By Shuriah Niazi
In the villages that dot Niwas Tehsil in the tribal district of Mandla, Madhya Pradesh, it’s rare to spot a woman riding a two-wheeler. Kusumlata – Bhavedi of Bhatgaon, however, is an exceptional young Gond tribal woman. Overcoming the barriers of social convention – that do not permit women to step out of their homes if not for working in the fields – Bhavedi, 25, is busy spreading awareness on issues such as health and nutrition, education and rights, in order to enable people to fight poverty and hunger. She is a gram mitra, or friend of the village, who zips around on her Scooty, reaching out to the community, especially women
Since 2012, the Foundation for Ecological Security (FES), a non-government organisation that works on issues of ecological restoration, local governance and livelihoods, has been identifying and training gram mitras like Kusumlata Bhavedi, under the Fight Hunger First Initiative (FHFI), a rights-based programme supported by the German development agency, Welthungerhilfe. These grassroots activists engage with people, the panchayat and government health workers to enhance livelihood opportunities and improve health indicators in a region that is inhabited by poor tribals battling severe malnutrition.
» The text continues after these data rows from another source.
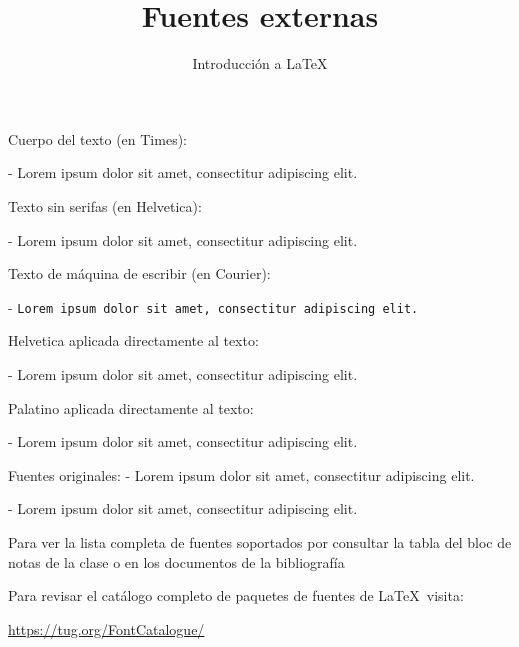 \documentclass[12pt,letterpaper]{article}
\title{Fuentes externas}
\author{Introducción a LaTeX}
\begin{document}
\maketitle

Cuerpo del texto (en Times):

- Lorem ipsum dolor sit amet, consectitur adipiscing elit.

Texto sin serifas (en Helvetica):

- \textsf{Lorem ipsum dolor sit amet, consectitur adipiscing elit.}

Texto de máquina de escribir (en Courier):

- \texttt{Lorem ipsum dolor sit amet, consectitur adipiscing elit.}

\vspace{0.3cm}

Helvetica aplicada directamente al texto:

\selectfont
- Lorem ipsum dolor sit amet, consectitur adipiscing elit.


Palatino aplicada directamente al texto: 

\selectfont
- Lorem ipsum dolor sit amet, consectitur adipiscing elit.

\vspace{0.3cm}

Fuentes originales:
\selectfont
- {Lorem ipsum dolor sit amet, consectitur adipiscing elit.}

\selectfont
- {Lorem ipsum dolor sit amet, consectitur adipiscing elit.}

Para ver la lista completa de fuentes soportados por \fontfamily consultar la tabla del bloc de notas de la clase o en los documentos de la bibliografía

\vspace{0.3cm}

Para revisar el catálogo completo de paquetes de fuentes de \LaTeX \ visita: 

\url{https://tug.org/FontCatalogue/}
\end{document}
As per the Annual Health Survey (2010-11), in Mandla, 56.5 per cent children are underweight, while 47.3 per cent and 29.6 per cent are suffering from stunting and wasting, respectively. Unfortunately, it’s the tribal-dominated tehsils like Niwas and Bichiya that greatly contribute to these high numbers.
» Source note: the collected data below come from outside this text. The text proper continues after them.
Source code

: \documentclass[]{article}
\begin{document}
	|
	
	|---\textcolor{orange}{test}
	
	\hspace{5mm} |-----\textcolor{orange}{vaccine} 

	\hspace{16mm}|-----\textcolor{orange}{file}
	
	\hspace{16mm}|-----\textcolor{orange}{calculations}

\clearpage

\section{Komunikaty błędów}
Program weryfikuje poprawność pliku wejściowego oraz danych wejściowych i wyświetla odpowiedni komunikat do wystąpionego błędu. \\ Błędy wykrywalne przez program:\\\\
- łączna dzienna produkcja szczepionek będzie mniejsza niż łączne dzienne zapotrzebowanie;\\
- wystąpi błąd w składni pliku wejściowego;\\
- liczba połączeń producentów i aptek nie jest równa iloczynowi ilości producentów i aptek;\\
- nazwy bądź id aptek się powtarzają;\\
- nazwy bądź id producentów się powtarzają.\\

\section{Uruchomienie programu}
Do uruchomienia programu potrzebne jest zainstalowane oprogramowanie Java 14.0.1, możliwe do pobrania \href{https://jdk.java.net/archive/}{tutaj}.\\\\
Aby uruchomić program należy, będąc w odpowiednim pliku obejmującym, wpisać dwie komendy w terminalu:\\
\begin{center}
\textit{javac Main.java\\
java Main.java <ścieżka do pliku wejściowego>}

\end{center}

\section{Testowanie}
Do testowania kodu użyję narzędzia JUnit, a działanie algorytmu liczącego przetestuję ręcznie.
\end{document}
Today, 60 gram mitras – 42 women and 18 men – are furthering the empowerment agenda in as many villages. According to Md Arif, FHFI pro-ject coordinator, FES-Mandla, “The idea behind recruiting gram mitras was to create awareness on malnutrition, employment and food security. One of their main activities is to mobilise villagers and improve the usage of village resources, especially natural resources and health infrastructure.”
Explaining the process of inducting the gram mitras, Arif says, “They are hand-picked by the gram sabha (village council). While there is no age limit, members do ensure that it is someone who can read and write, is committed and well respected in the village. To compensate their efforts, a modest monthly stipend of Rs 1000 is given by the panchayat. To enable them to effectively inform and assist the locals, initially, the FES organised extensive trainings at the Mandla district headquarters. Thereafter, we have been holding monthly meetings at the tehsil-level to keep them updated.”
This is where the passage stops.